All of lore.kernel.org
 help / color / mirror / Atom feed
From: "Elijah Newren via GitGitGadget" <gitgitgadget@gmail.com>
To: git@vger.kernel.org
Cc: Derrick Stolee <dstolee@microsoft.com>,
	Jonathan Tan <jonathantanmy@google.com>,
	Taylor Blau <me@ttaylorr.com>, Junio C Hamano <gitster@pobox.com>,
	Jeff King <peff@peff.net>, Karsten Blees <blees@dcon.de>,
	Derrick Stolee <stolee@gmail.com>,
	Elijah Newren <newren@gmail.com>,
	Elijah Newren <newren@gmail.com>
Subject: [PATCH v2 0/2] Optimization batch 6: make full use of exact renames
Date: Wed, 03 Feb 2021 20:03:45 +0000	[thread overview]
Message-ID: <pull.842.v2.git.1612382628.gitgitgadget@gmail.com> (raw)
In-Reply-To: <pull.842.git.1612331345.gitgitgadget@gmail.com>

This series depends on en/merge-ort-perf and makes full use of exact
renames; see commit messages for details.

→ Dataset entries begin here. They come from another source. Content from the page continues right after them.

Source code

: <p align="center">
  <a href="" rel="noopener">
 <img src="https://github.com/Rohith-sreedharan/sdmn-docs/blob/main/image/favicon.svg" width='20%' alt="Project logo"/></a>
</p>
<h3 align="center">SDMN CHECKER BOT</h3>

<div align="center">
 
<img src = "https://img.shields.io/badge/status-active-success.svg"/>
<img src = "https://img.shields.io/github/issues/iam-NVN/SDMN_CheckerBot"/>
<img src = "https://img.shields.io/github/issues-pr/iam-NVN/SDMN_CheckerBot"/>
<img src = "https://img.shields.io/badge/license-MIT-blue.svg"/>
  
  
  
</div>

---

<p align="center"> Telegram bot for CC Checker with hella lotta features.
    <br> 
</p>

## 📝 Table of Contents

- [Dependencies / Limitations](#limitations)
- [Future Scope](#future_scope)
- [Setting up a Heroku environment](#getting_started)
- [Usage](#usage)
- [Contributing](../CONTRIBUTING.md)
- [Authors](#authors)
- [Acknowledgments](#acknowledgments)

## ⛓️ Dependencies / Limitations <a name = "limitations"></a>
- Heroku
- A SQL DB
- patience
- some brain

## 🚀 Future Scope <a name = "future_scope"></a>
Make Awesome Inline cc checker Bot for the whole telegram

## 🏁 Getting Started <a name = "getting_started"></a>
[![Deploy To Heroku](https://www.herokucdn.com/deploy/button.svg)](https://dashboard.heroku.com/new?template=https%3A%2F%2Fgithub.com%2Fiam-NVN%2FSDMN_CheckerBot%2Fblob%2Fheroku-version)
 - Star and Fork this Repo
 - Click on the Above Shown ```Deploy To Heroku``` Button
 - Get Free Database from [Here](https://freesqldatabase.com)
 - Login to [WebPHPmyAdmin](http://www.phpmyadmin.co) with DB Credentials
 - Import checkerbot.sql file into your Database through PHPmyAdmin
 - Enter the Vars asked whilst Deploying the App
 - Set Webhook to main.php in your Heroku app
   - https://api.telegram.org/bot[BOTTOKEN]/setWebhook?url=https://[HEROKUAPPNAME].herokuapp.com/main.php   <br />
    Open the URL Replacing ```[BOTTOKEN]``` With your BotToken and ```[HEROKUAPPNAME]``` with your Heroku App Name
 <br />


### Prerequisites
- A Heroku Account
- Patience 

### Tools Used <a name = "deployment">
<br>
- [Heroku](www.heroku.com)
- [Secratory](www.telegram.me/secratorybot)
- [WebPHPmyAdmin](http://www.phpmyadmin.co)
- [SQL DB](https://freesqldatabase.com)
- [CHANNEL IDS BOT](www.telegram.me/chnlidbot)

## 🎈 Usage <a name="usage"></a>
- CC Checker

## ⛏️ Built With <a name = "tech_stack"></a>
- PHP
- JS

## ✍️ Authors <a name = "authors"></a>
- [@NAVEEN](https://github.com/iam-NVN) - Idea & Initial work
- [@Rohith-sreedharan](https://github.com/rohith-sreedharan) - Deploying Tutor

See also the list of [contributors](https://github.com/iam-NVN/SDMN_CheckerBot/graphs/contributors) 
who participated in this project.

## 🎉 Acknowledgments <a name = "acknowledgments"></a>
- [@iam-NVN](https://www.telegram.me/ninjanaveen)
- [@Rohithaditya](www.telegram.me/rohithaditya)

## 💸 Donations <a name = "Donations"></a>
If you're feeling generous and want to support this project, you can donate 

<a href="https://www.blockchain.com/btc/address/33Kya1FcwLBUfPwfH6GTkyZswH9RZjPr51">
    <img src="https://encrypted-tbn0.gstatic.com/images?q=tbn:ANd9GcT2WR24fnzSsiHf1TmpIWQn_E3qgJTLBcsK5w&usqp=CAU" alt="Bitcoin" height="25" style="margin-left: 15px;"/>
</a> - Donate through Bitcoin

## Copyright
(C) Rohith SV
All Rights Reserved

Thanks to Stolee and Junio for reviewing v1.

Changes since v1:

 * Update rename_src_nr when updating rename_src
 * Introduce want_copies in the first patch and use it in a few more places
 * Move a comment below a few exit-early if-checks.

Elijah Newren (2):
  diffcore-rename: no point trying to find a match better than exact
  diffcore-rename: filter rename_src list when possible

 diffcore-rename.c | 69 +++++++++++++++++++++++++++++++++++++++++------
 1 file changed, 61 insertions(+), 8 deletions(-)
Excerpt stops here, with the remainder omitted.